This is a story of Chris McKinlay, a Mathematics major PhD Student from UCLA and how he used unstructured data mining to find his true love.Chris, frustrated by the match-making algorithm provided by OkCupid, decides to take matters in his own hands. The story is as much about how he wrote Python robots to scrape data from online profiles as it is about the difficulties he faced in his approaches, and how he tweaked his approach. When OkCupid disallowed his robots to harvest data, he trained his robots to become more human- like. This allowed him to get 6 million questions/ answers from 20000 profiles. Then armed with all this data, Chris set out to find patterns. For McKinlay’s plan of dating like a mathematician to work, he needed to find patterns from this vast data—a way to roughly group the women according to their similarities. Being a hard core mathematician, Chris coded up a modified Bell Labs algorithm called K-Modes first used in 1998 to analyze diseased soybean crops and divided 20,000 women into 7 distinct clusters. These clusters were based on their answers, which were harvested using the robots! The story doesn’t end here cause Chris had to take all this theoretical analysis and had to put it real world tests by dating women from each of the clusters.

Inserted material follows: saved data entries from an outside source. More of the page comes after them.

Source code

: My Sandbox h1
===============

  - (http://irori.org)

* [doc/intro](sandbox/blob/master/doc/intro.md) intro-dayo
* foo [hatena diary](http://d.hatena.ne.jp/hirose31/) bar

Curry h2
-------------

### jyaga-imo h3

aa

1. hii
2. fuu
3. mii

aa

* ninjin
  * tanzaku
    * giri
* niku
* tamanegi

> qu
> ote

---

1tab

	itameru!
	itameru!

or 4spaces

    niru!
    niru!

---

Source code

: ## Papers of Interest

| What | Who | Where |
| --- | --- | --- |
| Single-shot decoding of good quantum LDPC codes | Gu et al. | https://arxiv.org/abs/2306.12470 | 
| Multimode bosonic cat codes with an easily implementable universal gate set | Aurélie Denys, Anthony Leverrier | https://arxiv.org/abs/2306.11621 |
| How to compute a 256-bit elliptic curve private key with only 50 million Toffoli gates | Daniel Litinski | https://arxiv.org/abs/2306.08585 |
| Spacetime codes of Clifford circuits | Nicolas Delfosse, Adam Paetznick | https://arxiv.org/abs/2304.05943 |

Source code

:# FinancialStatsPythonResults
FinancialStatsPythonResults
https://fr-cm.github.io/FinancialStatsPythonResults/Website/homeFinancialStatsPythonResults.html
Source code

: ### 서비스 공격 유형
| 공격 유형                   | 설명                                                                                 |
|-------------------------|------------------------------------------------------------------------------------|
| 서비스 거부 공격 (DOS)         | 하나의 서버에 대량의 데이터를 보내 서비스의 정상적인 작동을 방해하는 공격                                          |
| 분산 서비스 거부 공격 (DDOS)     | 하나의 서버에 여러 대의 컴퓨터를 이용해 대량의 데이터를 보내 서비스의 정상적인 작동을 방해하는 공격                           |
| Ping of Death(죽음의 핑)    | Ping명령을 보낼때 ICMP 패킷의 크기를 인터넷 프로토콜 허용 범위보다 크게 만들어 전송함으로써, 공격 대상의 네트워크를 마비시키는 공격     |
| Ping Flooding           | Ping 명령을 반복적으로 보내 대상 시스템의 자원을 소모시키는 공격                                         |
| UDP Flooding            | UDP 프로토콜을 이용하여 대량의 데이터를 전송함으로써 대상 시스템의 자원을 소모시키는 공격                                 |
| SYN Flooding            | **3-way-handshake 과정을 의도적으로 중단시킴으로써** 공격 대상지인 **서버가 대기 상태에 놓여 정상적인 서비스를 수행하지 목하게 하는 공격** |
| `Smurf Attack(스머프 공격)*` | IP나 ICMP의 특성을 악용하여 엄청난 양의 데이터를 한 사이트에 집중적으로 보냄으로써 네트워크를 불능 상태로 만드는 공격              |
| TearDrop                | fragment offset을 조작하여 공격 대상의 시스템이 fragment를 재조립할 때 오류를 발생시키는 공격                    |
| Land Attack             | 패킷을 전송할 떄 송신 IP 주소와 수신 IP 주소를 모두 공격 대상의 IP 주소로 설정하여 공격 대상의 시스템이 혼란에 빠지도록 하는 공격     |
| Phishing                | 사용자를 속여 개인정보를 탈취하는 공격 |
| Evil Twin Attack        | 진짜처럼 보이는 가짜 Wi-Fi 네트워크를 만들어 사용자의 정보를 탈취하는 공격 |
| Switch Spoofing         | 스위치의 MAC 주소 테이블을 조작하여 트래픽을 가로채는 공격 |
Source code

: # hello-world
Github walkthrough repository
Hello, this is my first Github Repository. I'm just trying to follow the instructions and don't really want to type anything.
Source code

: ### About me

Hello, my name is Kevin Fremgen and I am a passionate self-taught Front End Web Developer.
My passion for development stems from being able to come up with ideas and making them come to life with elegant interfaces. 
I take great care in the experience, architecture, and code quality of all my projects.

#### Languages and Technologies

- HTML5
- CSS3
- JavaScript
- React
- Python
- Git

It is truly a fascinating story that ends with a sweet ending.
You can read the entire article on wired.com.
We all have read many articles about the buzz word technologies such as big data, unstructured data analytics and Hadoop. However as this story goes to tell, these buzz words will soon start shaping our personal and social lives in ways that we never imagined! It is no surprise then that we now say, “Personal data is the new oil of our digital economy!”. This does raise concerns such as the thin line between big data and big brother, however that is a topic for an article some other time. Till then “hack, analyze, love!”